● What is required:
Search the data below for the word "their" and copy each line that holds it.

Stored data

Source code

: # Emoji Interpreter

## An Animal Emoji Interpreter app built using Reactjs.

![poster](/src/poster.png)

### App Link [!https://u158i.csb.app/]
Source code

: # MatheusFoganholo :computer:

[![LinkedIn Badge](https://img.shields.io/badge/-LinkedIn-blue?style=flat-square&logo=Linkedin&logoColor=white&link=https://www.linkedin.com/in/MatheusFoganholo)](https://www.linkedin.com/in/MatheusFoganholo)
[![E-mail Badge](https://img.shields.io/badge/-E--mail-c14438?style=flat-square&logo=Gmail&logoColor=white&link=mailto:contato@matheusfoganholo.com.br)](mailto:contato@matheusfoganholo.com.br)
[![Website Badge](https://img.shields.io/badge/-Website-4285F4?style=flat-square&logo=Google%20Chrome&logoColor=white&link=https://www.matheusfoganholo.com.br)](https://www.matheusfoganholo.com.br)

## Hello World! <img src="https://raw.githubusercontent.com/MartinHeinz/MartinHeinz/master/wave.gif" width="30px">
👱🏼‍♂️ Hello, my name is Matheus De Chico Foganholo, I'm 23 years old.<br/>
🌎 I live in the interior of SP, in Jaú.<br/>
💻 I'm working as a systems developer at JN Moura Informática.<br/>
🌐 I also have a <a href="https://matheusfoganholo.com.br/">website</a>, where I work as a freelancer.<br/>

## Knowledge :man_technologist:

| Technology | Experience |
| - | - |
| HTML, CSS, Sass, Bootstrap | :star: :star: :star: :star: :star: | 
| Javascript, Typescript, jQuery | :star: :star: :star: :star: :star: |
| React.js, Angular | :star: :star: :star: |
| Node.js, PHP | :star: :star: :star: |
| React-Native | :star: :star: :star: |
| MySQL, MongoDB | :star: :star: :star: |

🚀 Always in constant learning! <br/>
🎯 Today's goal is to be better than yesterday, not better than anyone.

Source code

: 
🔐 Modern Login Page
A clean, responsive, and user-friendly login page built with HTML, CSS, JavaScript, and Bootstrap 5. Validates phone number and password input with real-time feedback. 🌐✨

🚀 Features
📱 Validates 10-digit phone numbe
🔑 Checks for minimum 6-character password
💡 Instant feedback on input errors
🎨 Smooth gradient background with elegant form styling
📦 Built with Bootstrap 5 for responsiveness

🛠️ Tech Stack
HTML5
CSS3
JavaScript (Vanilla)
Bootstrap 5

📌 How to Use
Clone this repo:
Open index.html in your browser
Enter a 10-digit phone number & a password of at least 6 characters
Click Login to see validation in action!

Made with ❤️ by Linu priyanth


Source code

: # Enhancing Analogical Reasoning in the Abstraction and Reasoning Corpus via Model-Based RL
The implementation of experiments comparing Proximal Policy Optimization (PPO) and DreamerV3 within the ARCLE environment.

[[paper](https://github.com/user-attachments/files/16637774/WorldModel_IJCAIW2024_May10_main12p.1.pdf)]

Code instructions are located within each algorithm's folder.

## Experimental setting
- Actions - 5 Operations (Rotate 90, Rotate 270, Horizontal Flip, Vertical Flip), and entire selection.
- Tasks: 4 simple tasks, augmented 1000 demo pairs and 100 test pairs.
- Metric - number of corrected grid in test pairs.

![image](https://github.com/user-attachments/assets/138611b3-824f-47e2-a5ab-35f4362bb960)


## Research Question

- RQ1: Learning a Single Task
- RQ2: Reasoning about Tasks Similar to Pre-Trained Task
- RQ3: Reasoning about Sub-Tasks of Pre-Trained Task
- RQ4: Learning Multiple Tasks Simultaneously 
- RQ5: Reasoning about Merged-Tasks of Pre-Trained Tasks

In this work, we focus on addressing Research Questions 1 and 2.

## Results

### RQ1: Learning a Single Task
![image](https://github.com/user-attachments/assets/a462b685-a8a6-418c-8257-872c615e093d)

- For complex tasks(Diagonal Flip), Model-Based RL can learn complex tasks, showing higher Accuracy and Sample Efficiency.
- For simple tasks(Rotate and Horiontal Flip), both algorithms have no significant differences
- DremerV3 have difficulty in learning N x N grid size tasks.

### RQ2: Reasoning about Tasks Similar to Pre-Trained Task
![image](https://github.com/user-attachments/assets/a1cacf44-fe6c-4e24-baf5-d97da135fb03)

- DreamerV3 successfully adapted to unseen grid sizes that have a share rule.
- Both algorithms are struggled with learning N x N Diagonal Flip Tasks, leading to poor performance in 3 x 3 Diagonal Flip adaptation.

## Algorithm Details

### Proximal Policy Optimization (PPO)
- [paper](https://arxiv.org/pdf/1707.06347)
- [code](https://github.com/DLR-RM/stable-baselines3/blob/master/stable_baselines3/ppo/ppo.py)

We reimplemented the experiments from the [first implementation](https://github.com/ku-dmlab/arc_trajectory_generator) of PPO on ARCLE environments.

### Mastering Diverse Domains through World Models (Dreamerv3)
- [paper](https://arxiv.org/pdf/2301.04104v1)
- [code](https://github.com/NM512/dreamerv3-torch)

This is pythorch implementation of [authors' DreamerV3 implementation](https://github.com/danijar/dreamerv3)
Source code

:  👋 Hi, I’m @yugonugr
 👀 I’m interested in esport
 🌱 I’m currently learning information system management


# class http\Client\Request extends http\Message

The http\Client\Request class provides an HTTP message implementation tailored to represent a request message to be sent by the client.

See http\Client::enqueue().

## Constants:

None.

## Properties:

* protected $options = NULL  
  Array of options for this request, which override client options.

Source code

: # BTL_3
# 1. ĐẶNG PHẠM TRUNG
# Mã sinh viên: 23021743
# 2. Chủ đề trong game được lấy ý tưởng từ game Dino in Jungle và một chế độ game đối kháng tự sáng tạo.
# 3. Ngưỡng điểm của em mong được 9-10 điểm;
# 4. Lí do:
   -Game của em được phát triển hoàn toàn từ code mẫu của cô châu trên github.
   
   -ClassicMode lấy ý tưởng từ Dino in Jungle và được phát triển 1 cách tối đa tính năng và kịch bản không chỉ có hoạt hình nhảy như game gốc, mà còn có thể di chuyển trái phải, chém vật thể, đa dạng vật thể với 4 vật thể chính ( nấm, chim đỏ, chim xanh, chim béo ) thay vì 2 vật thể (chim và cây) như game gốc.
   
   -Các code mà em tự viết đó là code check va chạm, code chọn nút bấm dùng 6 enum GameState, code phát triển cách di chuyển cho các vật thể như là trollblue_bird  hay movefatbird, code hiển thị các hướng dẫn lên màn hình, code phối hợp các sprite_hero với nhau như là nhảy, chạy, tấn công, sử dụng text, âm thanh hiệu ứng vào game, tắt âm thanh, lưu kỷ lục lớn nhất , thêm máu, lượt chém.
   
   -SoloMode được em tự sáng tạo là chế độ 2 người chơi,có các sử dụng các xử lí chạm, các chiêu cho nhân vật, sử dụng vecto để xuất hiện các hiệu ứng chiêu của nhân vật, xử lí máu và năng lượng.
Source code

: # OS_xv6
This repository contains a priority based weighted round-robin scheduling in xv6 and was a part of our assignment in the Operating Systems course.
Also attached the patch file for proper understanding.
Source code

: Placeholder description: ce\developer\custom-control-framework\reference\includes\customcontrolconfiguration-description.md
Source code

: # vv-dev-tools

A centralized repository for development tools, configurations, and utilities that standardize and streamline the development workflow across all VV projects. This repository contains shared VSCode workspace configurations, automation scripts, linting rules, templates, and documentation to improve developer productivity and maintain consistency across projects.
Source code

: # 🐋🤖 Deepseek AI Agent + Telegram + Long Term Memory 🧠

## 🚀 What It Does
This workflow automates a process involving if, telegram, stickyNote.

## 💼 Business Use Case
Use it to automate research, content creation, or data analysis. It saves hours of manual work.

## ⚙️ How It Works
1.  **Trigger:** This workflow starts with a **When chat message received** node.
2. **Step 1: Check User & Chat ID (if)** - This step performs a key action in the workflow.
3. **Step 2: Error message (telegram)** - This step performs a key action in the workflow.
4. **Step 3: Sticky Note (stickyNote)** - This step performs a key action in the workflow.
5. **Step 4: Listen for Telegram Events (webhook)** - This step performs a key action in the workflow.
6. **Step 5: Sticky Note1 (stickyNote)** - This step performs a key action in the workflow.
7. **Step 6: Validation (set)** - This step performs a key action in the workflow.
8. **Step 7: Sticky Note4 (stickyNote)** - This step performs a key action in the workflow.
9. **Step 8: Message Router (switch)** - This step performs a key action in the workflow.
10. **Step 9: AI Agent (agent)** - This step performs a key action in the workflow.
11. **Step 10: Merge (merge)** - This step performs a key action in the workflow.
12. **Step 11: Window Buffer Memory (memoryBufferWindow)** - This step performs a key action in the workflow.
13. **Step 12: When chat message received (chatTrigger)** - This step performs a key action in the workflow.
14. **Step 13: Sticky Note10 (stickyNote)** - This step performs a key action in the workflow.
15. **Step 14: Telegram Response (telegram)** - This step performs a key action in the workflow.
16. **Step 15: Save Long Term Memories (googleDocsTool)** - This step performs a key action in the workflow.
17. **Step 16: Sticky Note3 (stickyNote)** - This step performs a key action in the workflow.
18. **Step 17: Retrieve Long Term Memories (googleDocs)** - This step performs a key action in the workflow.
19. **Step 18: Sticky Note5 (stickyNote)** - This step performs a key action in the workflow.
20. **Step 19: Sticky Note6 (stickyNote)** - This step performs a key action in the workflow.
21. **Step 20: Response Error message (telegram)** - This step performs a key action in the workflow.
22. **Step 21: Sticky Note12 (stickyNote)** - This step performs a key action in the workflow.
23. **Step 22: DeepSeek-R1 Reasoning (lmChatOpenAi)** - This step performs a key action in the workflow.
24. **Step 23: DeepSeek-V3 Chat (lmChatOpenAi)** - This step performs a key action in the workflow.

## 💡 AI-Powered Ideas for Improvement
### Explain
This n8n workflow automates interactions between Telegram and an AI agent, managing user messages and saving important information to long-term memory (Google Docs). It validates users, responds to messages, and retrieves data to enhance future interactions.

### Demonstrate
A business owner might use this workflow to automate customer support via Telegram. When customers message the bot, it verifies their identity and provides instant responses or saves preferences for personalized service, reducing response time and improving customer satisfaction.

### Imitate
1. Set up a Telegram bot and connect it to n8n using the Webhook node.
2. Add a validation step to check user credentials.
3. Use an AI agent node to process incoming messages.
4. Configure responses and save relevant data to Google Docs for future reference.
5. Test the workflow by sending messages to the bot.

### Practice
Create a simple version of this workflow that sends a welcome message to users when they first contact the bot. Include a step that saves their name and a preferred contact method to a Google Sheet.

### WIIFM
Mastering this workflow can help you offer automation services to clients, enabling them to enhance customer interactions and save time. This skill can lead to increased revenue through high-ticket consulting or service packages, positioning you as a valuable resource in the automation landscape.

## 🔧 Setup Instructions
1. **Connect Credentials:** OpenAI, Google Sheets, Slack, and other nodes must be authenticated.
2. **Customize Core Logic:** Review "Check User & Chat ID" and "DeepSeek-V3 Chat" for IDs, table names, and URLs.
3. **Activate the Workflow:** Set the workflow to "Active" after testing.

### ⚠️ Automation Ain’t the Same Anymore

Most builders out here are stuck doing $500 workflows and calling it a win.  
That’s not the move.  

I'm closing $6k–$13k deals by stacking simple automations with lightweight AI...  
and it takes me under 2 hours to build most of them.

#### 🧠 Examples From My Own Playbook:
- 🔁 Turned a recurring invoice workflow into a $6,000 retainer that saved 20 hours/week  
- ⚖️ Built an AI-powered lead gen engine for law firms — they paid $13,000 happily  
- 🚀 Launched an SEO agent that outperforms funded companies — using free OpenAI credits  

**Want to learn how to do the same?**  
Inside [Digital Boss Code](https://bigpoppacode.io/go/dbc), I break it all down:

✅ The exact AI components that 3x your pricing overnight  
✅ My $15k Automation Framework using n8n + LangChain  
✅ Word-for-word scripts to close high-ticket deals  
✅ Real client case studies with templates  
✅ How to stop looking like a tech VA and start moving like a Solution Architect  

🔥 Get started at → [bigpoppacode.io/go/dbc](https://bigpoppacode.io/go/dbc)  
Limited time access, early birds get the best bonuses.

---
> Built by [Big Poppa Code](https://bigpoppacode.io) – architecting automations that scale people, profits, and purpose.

● Solution for this task:
A business owner might use this workflow to automate customer support via Telegram. When customers message the bot, it verifies their identity and provides instant responses or saves preferences for personalized service, reducing response time and improving customer satisfaction.
Create a simple version of this workflow that sends a welcome message to users when they first contact the bot. Include a step that saves their name and a preferred contact method to a Google Sheet.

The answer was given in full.